Schnetzi 14.12.2014, 00:36 Uhr 0 1

Christmas Candy

So stehen sich drei Frauen gegenüber und der Türrahmen biegt sich unter der Last ihrer Leben, ihrer Generationen.

Ein endloswirkendes sich wallendes Tal, dem ein Ort folgt. Das Ortsschild unumstößlich erinnernd an altes und neues Leben. Rechts abbiegen, geradeaus. Der Weg kann nicht vergessen werden, wenn er der Grund ist. Die Einfahrt hinauf, entlang an Rasen und Beeten. Dort sitzt das Kind mit der Taube am Wasserbecken, niemals hat es diesen Ort verlassen. Die Tauben danken es ihm. Die Klingel zeigt einen toten Namen, denn Vergessen gibt es hier nicht. Im Treppenhaus Bilder aus vergangenen Zeiten. Sie zeigen Menschen und Orte, die sie an sich bindet. Sie weiß, niemals wird man ohne sie sein. Sie steht in der Tür. Freudig erwartend fordernd. Unendliche Glückseligkeit breitet sich in mir aus. Ich weiß, für mich hat sie alles, sogar die Liebe.
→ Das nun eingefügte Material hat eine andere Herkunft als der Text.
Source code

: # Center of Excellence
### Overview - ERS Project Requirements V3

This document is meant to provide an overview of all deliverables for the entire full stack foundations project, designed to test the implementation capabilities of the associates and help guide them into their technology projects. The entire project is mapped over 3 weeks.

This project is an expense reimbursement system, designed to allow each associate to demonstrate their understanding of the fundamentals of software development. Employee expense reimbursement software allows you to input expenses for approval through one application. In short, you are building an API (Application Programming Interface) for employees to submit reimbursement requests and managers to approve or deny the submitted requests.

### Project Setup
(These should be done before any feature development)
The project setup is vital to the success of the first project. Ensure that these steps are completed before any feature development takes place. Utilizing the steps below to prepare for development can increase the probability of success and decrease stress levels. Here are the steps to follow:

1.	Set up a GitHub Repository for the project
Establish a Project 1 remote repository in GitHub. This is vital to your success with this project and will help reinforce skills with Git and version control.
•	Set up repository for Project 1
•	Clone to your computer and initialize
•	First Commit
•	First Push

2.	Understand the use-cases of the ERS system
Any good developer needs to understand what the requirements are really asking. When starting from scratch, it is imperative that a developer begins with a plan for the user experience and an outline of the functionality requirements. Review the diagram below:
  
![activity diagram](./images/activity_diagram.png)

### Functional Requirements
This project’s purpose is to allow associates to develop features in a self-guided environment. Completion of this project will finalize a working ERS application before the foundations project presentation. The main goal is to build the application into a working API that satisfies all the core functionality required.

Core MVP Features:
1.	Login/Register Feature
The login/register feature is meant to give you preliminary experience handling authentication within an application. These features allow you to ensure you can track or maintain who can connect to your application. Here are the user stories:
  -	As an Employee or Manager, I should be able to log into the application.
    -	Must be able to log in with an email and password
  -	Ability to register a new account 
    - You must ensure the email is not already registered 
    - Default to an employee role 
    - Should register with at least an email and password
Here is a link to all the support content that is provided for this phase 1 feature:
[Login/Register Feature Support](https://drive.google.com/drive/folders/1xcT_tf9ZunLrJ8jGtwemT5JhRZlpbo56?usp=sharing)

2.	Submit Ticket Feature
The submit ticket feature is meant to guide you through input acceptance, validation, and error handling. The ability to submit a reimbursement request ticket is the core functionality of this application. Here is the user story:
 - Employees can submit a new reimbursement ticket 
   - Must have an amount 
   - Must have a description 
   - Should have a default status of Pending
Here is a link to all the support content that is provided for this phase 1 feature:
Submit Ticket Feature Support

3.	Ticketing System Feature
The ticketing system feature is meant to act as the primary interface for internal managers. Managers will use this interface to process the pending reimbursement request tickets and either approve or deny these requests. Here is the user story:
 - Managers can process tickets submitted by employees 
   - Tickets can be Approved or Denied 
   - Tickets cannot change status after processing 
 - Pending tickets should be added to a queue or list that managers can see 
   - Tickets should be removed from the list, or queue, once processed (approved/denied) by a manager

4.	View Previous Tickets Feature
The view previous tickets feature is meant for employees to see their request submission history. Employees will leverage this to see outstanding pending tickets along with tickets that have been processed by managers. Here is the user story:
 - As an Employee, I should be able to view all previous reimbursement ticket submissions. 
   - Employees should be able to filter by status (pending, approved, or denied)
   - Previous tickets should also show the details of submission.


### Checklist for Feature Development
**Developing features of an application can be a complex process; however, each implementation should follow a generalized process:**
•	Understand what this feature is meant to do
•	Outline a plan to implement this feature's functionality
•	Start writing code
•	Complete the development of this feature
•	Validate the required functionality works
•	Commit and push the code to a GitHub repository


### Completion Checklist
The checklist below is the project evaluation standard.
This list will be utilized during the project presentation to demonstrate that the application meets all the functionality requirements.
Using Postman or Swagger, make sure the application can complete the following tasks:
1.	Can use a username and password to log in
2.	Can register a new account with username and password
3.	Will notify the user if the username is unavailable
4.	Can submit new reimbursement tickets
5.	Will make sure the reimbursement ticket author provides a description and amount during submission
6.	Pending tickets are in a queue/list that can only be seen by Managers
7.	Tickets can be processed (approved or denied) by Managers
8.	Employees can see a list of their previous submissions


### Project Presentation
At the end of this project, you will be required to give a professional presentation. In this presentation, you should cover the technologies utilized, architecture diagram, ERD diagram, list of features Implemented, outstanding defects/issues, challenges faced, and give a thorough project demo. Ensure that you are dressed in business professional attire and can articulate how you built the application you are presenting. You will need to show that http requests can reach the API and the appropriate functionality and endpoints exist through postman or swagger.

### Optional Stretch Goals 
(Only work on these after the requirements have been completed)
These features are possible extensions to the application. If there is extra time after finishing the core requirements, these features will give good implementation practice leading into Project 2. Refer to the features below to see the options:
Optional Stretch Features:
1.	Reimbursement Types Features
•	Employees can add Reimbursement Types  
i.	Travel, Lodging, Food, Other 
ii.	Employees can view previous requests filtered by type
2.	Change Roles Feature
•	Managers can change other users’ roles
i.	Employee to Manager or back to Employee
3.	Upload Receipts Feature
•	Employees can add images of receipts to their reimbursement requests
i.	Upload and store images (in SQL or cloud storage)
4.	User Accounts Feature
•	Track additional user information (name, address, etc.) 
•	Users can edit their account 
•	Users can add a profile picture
Hinter mir eine Gestalt, in zwei Stunden ergraut und nur noch der Schatten ihrer selbst. Meine Mutter weiß, für sie hat sie nichts, nur den Vorwurf. So stehen sich drei Frauen gegenüber und der Türrahmen biegt sich unter der Last ihrer Leben, ihrer Generationen. Wir betreten die Wohnung, eine Wohnung die entzweit und vereint. Wir bleiben.

Denn es in Weihnachten, das Fest der Familie.